Problem to work on
Tell how many lines in the data below hold the string "just"; give nothing but the number.

# # # # # # #

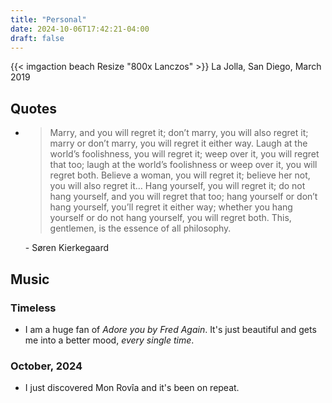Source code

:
 ```yaml
---
title: "Personal"
date: 2024-10-06T17:42:21-04:00
draft: false
---
```


{{< imgaction beach Resize "800x Lanczos" >}} La Jolla, San Diego, March 2019

## Quotes

- > Marry, and you will regret it; don’t marry, you will also regret it; marry or don’t marry, you will regret it either way. Laugh at the world’s foolishness, you will regret it; weep over it, you will regret that too; laugh at the world’s foolishness or weep over it, you will regret both. Believe a woman, you will regret it; believe her not, you will also regret it… Hang yourself, you will regret it; do not hang yourself, and you will regret that too; hang yourself or don’t hang yourself, you’ll regret it either way; whether you hang yourself or do not hang yourself, you will regret both. This, gentlemen, is the essence of all philosophy. 

    \- Søren Kierkegaard


## Music

### Timeless
- I am a huge fan of *Adore you by Fred Again*. It's just beautiful and gets me into a better mood, *every single time*.

### October, 2024
- I just discovered Mon Rovîa and it's been on repeat.

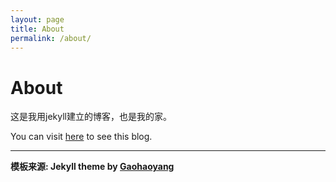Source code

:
 ```yaml
---
layout: page
title: About
permalink: /about/
---
```


# About

这是我用jekyll建立的博客，也是我的家。

You can visit [here](http://zhangxian513.github.io) to see this blog.

---


**模板来源:  Jekyll theme by [Gaohaoyang](https://github.com/Gaohaoyang/gaohaoyang.github.io)**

# # # # # # #

Exercise solution
2